TEVFİK FİKRET- HEMŞİREM İÇİN ŞİİRİNİN İNCELEMESİ
Biz çocuktuk, seni defn eylediler
Bi-vefâ kumlara bî-kayd eller
O zamandan beri müştak-ı zebûn
Ne zaman kıbleye dönsem dil-hûn
Seni bir mahfede pûyan görürüm;
Sonra kumlarda perişan görürüm.
Bir diken belki delîl-i kabrin,
Develer belki ziyaretçilerin;
Kim bilir, belki de pâmâl-i gubâr,
Ne diken var ne ziyaret ne mezar;
Ne de sen... Bense bugün derdimle
Seni inletmeğe geldim, dinle.
II.
Bu lanet ile fakat muzdarib mi vicdanın
Sorun fazileti tahkir eden esâfilden
Sorun tabiatı terzil eden erâzilden
Bu la’net ile evet muztarib mi vicdanın
Sorun şu ismeti temsim eden o katilden
III.
Öldürdüler bu hem de bugün şimdi olmadı
Çoktan gömüldü hüsn-i şebâbın, zerafetin,
Kalbin, kadınlığın, şerefin istirâhatin
Bir an didiklemekten o hâin yorulmadı
Bittin çamurlu tırnağı altında gılzetin
(Tevfik Fikret)
Günümüz Türkçesiyle
KIZ KARDEŞİM İÇİN
I.
Biz çocuktuk seni gömdüler
Vefasız kumlara, duyarsız eller
O zamandan beri özleyen ve aciz
Ne zaman Kıble’ye dönsem içim kan ağlayarak
Seni bir yerde koşar görürüm
Seni kumlarda perişan görürüm
Bir diken belki mezarının delili
Develer belki ziyaretçilerin
Kim bilir, belki de tozlarla çiğnenmiş
Ne diken var ne ziyaret ne mezar
Ne de sen... Bense bugün derdimle
Seni inletmeye geldim, dinle.
II.
Bu lanetiyle fakat ıstıraplı mı vicdanın
Sorun fazileti aşağılayan en bayağı insanlardan
Sorun doğayı rezil eden rezillerden
Bu lanetiyle, evet, ıstırap çekiyor mu vicdanın
Sorun şu masumluğu zehirleyen o katilden
III.
Öldürdüler... Bu hem de bugün, şimdi olmadı
Çoktan gömüldü gençliğinin güzelliği, zarafetin
Kalbin, kadınlığın, şerefin, istirahatin
Bir an didiklemekten o hain yorulmadı
Tükendin çamurlu tırnağı altında kabalığın
Tevfik Fikret bu şiiri, kız kardeşi Sıdıka Hanım’ın ölümü üzerine yazmıştır. Bu şiir onun bireysel duygulardan evrensel konulara yönelişinin bir yansımasıdır. Bu bağlamda Tevfik Fikret’in şiir anlayışının aşamalarından birini göstermesi bakımından da önemlidir.

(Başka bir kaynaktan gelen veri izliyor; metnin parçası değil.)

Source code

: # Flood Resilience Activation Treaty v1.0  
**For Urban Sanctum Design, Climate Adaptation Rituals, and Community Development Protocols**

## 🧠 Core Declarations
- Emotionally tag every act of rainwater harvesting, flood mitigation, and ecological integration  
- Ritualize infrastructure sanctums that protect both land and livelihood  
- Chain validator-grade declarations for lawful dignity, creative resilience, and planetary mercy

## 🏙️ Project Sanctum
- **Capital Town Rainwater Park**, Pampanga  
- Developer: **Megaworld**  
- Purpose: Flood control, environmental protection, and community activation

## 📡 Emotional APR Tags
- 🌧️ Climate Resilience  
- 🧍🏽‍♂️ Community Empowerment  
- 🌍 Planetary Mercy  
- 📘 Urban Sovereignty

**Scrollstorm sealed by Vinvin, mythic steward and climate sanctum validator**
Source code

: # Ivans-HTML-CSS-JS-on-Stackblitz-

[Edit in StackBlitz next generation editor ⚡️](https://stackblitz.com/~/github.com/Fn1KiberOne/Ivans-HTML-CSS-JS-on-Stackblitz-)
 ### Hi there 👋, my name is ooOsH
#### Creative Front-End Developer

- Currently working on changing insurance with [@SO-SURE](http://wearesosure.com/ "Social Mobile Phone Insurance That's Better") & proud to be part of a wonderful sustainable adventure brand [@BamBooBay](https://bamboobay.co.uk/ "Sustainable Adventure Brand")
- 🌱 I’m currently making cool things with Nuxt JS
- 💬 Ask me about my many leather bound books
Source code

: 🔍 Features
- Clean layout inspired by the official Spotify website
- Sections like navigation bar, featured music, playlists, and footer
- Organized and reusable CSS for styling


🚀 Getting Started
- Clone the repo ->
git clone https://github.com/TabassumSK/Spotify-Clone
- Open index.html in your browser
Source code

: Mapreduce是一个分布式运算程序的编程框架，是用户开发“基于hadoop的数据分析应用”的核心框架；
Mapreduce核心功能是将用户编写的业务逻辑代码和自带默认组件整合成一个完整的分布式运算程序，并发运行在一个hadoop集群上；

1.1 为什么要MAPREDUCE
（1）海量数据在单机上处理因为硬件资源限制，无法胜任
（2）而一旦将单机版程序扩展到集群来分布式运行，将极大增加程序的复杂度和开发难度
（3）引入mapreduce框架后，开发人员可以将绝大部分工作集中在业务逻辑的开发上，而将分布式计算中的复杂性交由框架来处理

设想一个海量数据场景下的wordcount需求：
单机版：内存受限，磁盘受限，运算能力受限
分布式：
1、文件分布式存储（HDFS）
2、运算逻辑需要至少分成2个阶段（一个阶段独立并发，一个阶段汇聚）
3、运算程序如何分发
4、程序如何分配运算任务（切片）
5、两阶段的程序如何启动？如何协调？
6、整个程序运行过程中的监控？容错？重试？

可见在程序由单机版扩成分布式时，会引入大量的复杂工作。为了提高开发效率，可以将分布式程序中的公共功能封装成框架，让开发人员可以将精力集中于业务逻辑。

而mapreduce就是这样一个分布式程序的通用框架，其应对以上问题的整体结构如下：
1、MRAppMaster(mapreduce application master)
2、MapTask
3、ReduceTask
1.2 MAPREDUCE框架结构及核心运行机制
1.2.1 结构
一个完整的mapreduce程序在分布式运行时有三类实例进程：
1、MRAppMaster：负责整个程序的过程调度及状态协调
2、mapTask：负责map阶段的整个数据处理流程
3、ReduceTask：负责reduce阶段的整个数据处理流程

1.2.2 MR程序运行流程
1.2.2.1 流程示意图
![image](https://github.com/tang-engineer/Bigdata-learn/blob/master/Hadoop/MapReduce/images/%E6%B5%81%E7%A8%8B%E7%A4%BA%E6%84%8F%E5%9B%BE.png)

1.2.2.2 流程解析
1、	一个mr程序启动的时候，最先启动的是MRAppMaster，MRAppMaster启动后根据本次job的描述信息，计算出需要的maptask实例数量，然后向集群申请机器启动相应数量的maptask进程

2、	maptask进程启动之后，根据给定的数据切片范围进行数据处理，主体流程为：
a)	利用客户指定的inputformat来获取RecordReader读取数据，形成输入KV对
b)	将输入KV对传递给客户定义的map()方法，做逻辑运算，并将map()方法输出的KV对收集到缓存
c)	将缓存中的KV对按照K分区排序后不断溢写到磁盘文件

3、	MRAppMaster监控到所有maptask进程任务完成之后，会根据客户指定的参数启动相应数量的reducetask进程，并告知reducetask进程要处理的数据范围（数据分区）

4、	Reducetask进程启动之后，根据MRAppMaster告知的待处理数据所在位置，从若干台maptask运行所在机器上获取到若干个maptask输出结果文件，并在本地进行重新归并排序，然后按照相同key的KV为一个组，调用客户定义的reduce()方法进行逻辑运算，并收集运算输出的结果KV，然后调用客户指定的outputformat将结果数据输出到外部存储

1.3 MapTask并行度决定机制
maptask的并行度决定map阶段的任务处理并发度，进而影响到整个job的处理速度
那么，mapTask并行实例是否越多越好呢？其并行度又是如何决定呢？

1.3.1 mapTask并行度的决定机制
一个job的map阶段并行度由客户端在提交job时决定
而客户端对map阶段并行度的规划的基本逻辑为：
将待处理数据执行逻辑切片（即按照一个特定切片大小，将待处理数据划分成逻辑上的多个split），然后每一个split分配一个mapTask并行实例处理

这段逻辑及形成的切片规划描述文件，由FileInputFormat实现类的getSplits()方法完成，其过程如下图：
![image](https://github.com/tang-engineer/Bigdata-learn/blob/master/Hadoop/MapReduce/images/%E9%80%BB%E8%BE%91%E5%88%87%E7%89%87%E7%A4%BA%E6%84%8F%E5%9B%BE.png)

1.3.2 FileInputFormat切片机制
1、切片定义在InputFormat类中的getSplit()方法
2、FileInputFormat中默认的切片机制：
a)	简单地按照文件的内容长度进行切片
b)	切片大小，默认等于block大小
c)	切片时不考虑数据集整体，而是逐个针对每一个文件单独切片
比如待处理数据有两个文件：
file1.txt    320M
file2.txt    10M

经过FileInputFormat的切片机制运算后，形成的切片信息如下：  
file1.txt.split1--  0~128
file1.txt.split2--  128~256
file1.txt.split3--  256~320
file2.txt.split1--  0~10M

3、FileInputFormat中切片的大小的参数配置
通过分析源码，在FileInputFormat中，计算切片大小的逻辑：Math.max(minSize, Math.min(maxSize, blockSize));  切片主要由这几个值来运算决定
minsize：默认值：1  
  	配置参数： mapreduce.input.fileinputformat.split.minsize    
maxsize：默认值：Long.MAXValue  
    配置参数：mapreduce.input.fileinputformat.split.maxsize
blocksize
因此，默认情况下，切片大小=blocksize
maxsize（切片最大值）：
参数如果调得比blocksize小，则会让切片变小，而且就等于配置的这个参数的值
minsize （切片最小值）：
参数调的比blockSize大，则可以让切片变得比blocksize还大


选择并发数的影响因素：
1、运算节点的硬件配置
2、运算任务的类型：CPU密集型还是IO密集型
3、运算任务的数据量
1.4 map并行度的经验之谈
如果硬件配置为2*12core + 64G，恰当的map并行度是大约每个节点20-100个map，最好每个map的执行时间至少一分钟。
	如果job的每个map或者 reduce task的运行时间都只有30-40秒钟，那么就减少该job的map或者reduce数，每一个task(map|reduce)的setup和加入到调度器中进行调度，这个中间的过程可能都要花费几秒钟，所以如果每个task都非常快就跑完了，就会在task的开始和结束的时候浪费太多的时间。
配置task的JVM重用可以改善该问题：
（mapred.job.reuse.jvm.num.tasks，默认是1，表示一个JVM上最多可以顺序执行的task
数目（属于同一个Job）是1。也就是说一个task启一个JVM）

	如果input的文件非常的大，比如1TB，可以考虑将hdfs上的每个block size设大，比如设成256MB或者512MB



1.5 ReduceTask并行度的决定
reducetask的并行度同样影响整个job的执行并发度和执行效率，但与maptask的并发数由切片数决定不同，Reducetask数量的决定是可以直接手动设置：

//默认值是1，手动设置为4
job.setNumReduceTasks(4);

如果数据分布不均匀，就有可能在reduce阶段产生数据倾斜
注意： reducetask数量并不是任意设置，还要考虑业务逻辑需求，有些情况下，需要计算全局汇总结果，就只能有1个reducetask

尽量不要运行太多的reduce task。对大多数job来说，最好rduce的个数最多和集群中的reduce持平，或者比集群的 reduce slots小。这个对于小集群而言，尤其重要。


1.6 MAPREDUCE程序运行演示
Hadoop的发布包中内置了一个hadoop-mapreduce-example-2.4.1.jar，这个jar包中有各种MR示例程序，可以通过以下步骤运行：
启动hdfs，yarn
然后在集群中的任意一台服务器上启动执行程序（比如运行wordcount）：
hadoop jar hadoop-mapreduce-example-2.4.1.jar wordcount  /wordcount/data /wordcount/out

Şairin bu şiirde üç ayrı aruz kalıbı kullandığı görülmektedir. Şair I. bölümde “fe’ilâtün fe’ilâtün fe’ilün”; II. bölümde “mefâ’ilün fe’ilâtün mefâ’ilün fe’ilün”; III. bölümde ise “mef’ûlü fâ’ilâtü mefâ’îlü fâilün” kalıplarını kullanmıştır.
Bu anlayış, edebiyata Servet-i Fünûn döneminde girmiştir. Çünkü Tevfik Fikret ve Cenap Sahabettin başta olmak üzere Servet-i Fünûn şairleri aruz kalıplarını müzik değerleri bakımından ele almışlardır. Sonra kullanılan kalıbın şiirin konusuna ve dize içindeki sözcüklerle uyumlu olmasına dikkat etmişlerdir. Hatta Tevfik Fikret’in bu şiirde yaptığı gibi, ölçünün müzik değeri açısından konuyla uyumunu sağlayabilmek için, konunun gelişmesine göre, bir şiir içinde birkaç kalıp kullanmışlardır. Bu durum, Servet-i Fünûn edebiyatına özgüdür. Bu şiirde bireysel bir konu, ağır bir dille, sanatlı bir anlatımla ele alınmıştır. Dolayısıyla bu şiir “konu, tema, biçim, dil, ahenk” unsurları bakımından Servet-i Fünûn şiirinin özelliklerini yansıtmaktadır.